月の裏側へと飛びエデンバイタルの力を最大限注ぎ込み、ムーンセルに他の世界、即ち並行世界を観測させるよう働きかけを行なった。
その賭けに等しい行為は結果として成功し、この度の聖杯戦争はかつてない混沌とした様相を呈した。
代償としてムーンセルの機能には狂いが生じ、あと億年単位は地球を観測できた観測機械としての寿命は百年単位にまで縮まった。

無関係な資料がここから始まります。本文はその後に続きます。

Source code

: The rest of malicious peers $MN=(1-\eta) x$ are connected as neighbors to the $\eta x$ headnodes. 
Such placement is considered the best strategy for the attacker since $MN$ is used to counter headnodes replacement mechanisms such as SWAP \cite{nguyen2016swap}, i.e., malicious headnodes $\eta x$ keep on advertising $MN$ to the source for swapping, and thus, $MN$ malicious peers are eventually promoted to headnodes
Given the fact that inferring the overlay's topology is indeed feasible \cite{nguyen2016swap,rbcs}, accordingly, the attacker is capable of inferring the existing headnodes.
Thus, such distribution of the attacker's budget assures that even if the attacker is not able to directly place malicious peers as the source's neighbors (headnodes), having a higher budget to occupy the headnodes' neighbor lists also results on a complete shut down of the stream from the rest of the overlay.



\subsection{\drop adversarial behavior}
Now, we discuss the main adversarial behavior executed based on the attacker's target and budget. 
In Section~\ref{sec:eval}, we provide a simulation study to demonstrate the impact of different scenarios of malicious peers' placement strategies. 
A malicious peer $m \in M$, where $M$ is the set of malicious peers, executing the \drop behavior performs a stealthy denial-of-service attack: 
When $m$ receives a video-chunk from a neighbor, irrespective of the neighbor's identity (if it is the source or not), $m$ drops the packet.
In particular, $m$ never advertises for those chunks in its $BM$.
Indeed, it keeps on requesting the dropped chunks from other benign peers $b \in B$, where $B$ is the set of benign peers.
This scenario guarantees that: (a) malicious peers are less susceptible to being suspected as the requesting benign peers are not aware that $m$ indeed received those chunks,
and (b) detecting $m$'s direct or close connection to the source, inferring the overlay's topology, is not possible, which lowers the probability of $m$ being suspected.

その世界にとって災厄でしかない現象を起こしてでも、急がねばならないほどゼロという存在は長く生きすぎてしまっていた。
恐らくこの世界ではもう同じ試行を行うことは出来ないだろう。
これでもゼロの望む者に出会えぬとあれば次のムーンセルがある世界に渡り再び同じ試行をするまでの事。
それが多くの世界を巻き込む害悪以外の何者でもない思考だと理解していても、魔王ゼロは最早歩みを止めはしない。

(―――そうとも、引き返すべき道はいらない)



とはいえここから先は言峰神父とギルガメッシュの仕事であり今のところゼロが干渉する必要はない。
聖杯戦争が終結した今でさえ、どのような奇跡、番狂わせが起こっても何ら不思議な話ではない。
魔王ゼロが待ち望むのはそうした混沌から生まれた強き者の魂である。

【新都・教会地下/日中】

【言峰綺礼@Fate/extra】
[令呪]:2画
[状態]:健康

【魔王ゼロ@コードギアスナイトメアオブナナリー】
[状態]:健康
※ゼロはムーンセルに通じる秘匿回線を持っており、それを通じて度を越した不正を行なった参加者に対し間接的にペナルティを与えることができます。
現在ペナルティ対象になり得るのは花村陽介と火野映司ですが、今のところゼロは二人に手を出すつもりはありません。